### EXERCISE DETAILS
The reply should contain only the lines from the start of the records through the line with "[![Reuters open source", reproduced verbatim and without pictures.

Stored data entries
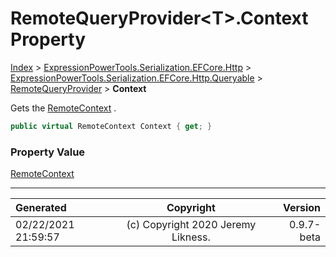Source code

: ﻿# RemoteQueryProvider&lt;T>.Context Property

[Index](../index.md) > [ExpressionPowerTools.Serialization.EFCore.Http](ExpressionPowerTools.Serialization.EFCore.Http.a.md) > [ExpressionPowerTools.Serialization.EFCore.Http.Queryable](ExpressionPowerTools.Serialization.EFCore.Http.Queryable.n.md) > [RemoteQueryProvider<T>](ExpressionPowerTools.Serialization.EFCore.Http.Queryable.RemoteQueryProvider`1.cs.md) > **Context**

Gets the [RemoteContext](ExpressionPowerTools.Serialization.EFCore.Http.Queryable.RemoteContext.cs.md) .

```csharp
public virtual RemoteContext Context { get; }
```

### Property Value

 [RemoteContext](ExpressionPowerTools.Serialization.EFCore.Http.Queryable.RemoteContext.cs.md) 


---

| Generated | Copyright | Version |
| :-- | :-: | --: |
| 02/22/2021 21:59:57 | (c) Copyright 2020 Jeremy Likness. | 0.9.7-beta |

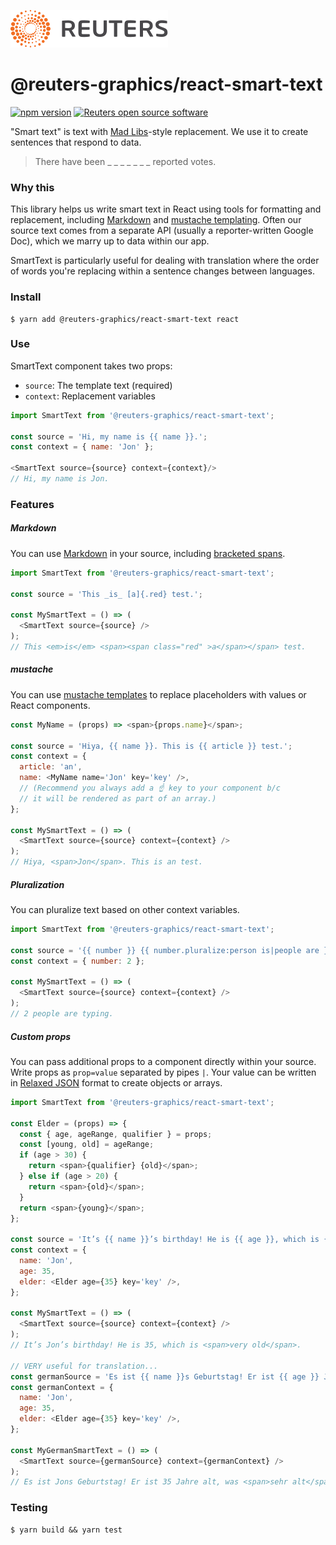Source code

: ![](badge.svg)

# @reuters-graphics/react-smart-text

[![npm version](https://badge.fury.io/js/%40reuters-graphics%2Freact-smart-text.svg)](https://badge.fury.io/js/%40reuters-graphics%2Freact-smart-text) [![Reuters open source software](https://badgen.net/badge/Reuters/open%20source/?color=ff8000)](https://github.com/reuters-graphics/)

"Smart text" is text with [Mad Libs](https://en.wikipedia.org/wiki/Mad_Libs)-style replacement. We use it to create sentences that respond to data.

> There have been _ _ _ _ _ _ _ reported votes.


### Why this

This library helps us write smart text in React using tools for formatting and replacement, including [Markdown](https://guides.github.com/features/mastering-markdown/) and [mustache templating](https://mustache.github.io/). Often our source text comes from a separate API (usually a reporter-written Google Doc), which we marry up to data within our app.

SmartText is particularly useful for dealing with translation where the order of words you're replacing within a sentence changes between languages.


### Install

```
$ yarn add @reuters-graphics/react-smart-text react
```

### Use

SmartText component takes two props:

- `source`: The template text (required)
- `context`: Replacement variables

```javascript
import SmartText from '@reuters-graphics/react-smart-text';

const source = 'Hi, my name is {{ name }}.';
const context = { name: 'Jon' };

<SmartText source={source} context={context}/>
// Hi, my name is Jon.
```


### Features


##### Markdown

You can use [Markdown](https://guides.github.com/features/mastering-markdown/) in your source, including [bracketed spans](https://github.com/sethvincent/remark-bracketed-spans).

```javascript
import SmartText from '@reuters-graphics/react-smart-text';

const source = 'This _is_ [a]{.red} test.';

const MySmartText = () => (
  <SmartText source={source} />
);
// This <em>is</em> <span><span class="red" >a</span></span> test.
```

##### mustache

You can use [mustache templates](https://mustache.github.io/) to replace placeholders with values or React components.

```javascript
const MyName = (props) => <span>{props.name}</span>;

const source = 'Hiya, {{ name }}. This is {{ article }} test.';
const context = {
  article: 'an',
  name: <MyName name='Jon' key='key' />,
  // (Recommend you always add a ☝️ key to your component b/c
  // it will be rendered as part of an array.)
};

const MySmartText = () => (
  <SmartText source={source} context={context} />
);
// Hiya, <span>Jon</span>. This is an test.
```

##### Pluralization

You can pluralize text based on other context variables.

```javascript
import SmartText from '@reuters-graphics/react-smart-text';

const source = '{{ number }} {{ number.pluralize:person is|people are }} typing.';
const context = { number: 2 };

const MySmartText = () => (
  <SmartText source={source} context={context} />
);
// 2 people are typing.
```

##### Custom props

You can pass additional props to a component directly within your source. Write props as `prop=value` separated by pipes `|`. Your value can be written in [Relaxed JSON](http://www.relaxedjson.org/) format to create objects or arrays.

```javascript
import SmartText from '@reuters-graphics/react-smart-text';

const Elder = (props) => {
  const { age, ageRange, qualifier } = props;
  const [young, old] = ageRange;
  if (age > 30) {
    return <span>{qualifier} {old}</span>;
  } else if (age > 20) {
    return <span>{old}</span>;
  }
  return <span>{young}</span>;
};

const source = 'It’s {{ name }}’s birthday! He is {{ age }}, which is {{ elder.props:ageRange=[young, old]|qualifier=very }}.';
const context = {
  name: 'Jon',
  age: 35,
  elder: <Elder age={35} key='key' />,
};

const MySmartText = () => (
  <SmartText source={source} context={context} />
);
// It’s Jon’s birthday! He is 35, which is <span>very old</span>.

// VERY useful for translation...
const germanSource = 'Es ist {{ name }}s Geburtstag! Er ist {{ age }} Jahre alt, was {{ elder.props:ageRange=[jung, alt]|qualifier=sehr }} ist.';
const germanContext = {
  name: 'Jon',
  age: 35,
  elder: <Elder age={35} key='key' />,
};

const MyGermanSmartText = () => (
  <SmartText source={germanSource} context={germanContext} />
);
// Es ist Jons Geburtstag! Er ist 35 Jahre alt, was <span>sehr alt</span> ist.
```

### Testing

```
$ yarn build && yarn test
```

### SOLUTION
Source code

: ﻿# RemoteQueryProvider&lt;T>.Context Property

[Index](../index.md) > [ExpressionPowerTools.Serialization.EFCore.Http](ExpressionPowerTools.Serialization.EFCore.Http.a.md) > [ExpressionPowerTools.Serialization.EFCore.Http.Queryable](ExpressionPowerTools.Serialization.EFCore.Http.Queryable.n.md) > [RemoteQueryProvider<T>](ExpressionPowerTools.Serialization.EFCore.Http.Queryable.RemoteQueryProvider`1.cs.md) > **Context**

Gets the [RemoteContext](ExpressionPowerTools.Serialization.EFCore.Http.Queryable.RemoteContext.cs.md) .

```csharp
public virtual RemoteContext Context { get; }
```

### Property Value

 [RemoteContext](ExpressionPowerTools.Serialization.EFCore.Http.Queryable.RemoteContext.cs.md) 


---

| Generated | Copyright | Version |
| :-- | :-: | --: |
| 02/22/2021 21:59:57 | (c) Copyright 2020 Jeremy Likness. | 0.9.7-beta |

Source code

: ![](badge.svg)

# @reuters-graphics/react-smart-text

[![npm version](https://badge.fury.io/js/%40reuters-graphics%2Freact-smart-text.svg)](https://badge.fury.io/js/%40reuters-graphics%2Freact-smart-text) [![Reuters open source software](https://badgen.net/badge/Reuters/open%20source/?color=ff8000)](https://github.com/reuters-graphics/)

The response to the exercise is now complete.